4. At the behavioral based interview: Listen carefully to the question, ask for clarification if necessary and give a complete answer.
5. Tell a story: Based on the situation the interviewer will choose, tells a work related story for a few minutes. In the interview, your response needs to be precised and detailed. Specify a situation that relates to the question, not a general one. Briefly explain the case, what you did and why you have decided to do that, and describe the positive result and your lesson learned.
6. Frame your answer: Do it in a four step process: Situation, Action, Result and Lesson learned.

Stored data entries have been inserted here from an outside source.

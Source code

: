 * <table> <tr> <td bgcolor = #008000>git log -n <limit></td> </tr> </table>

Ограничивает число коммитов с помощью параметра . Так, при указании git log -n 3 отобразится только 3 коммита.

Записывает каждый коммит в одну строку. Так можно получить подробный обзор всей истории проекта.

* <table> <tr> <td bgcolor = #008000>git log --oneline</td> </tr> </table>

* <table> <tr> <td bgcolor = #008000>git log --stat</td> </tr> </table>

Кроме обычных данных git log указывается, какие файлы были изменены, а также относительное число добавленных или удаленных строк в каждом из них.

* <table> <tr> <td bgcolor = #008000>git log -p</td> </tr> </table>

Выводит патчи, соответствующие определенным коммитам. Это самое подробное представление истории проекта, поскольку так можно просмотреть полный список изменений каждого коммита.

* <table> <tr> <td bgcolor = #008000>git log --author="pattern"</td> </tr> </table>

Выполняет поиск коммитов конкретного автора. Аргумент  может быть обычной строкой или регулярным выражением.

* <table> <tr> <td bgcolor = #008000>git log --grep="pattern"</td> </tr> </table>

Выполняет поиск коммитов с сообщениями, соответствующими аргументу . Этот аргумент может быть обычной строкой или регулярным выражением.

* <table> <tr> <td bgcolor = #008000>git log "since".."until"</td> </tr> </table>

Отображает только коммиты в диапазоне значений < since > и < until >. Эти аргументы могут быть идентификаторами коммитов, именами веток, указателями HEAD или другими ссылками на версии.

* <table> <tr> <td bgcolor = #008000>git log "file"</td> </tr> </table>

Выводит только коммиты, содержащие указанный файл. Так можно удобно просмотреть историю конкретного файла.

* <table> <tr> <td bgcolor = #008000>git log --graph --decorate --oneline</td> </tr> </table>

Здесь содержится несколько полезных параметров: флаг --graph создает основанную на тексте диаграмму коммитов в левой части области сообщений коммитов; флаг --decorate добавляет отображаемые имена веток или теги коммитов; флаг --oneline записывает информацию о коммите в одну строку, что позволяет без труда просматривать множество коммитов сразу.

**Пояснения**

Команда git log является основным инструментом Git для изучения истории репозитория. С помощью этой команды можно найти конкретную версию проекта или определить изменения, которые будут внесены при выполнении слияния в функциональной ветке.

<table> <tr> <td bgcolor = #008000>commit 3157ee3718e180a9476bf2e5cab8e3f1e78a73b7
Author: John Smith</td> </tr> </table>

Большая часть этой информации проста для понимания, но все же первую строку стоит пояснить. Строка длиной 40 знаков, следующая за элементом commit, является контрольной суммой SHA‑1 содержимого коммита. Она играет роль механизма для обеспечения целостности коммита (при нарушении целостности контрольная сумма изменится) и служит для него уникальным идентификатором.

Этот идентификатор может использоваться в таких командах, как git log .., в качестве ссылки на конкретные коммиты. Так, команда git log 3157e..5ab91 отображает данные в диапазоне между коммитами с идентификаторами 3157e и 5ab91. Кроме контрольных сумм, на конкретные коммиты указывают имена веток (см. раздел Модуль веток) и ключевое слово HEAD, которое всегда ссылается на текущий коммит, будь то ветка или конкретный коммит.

7. Analyze your answer: The interviewer can interfere asking to follow up questions in order to clarify some aspects, such as “Why did you decide that way? What was the decision process?” or “What was the reaction of other team members?” Asking these questions, the interviewer would want you to give him an in-depth analysis to the situation.
14. How Can I Prepare for a Behavioral Interview?
Analyze the type of positions for which you're applying. Try to get an actual job description. What skills are required by employers?
Analyze your own background. What skills do you have (content, functional and adaptive) that relate to your job objective?
Identify examples from your past experience where you demonstrated those skills. How can you "tell a story" about your use of particular skills or knowledge? Concentrate on developing complete PAR answers and remember that a good story has a beginning, middle and end.
Whenever possible, quantify your results. Numbers illustrate your level of authority and responsibility.
Be prepared to provide examples of when results didn't turn out as you planned. What did you do then?
Before starting the interview process, identify 2 to 3 of your top selling points and determine how you will convey these points (with demonstrated PAR stories) during the interview.
Once employed, keep a personal achievement diary to help document demonstrated performance (PAR stories).
15. What examples to choose for the behavioral interviewing?
Success stories: Pick those cases you’re really proud at your performance, as you may be more confident in describing these, such as: problems you solved or a successful initiation you took.
Don’t complicate: An interview is not the place to speak about controversial events or those tough stories that you were not performed at your perfection. You may bring a complex situation however close the story with a lesson learned.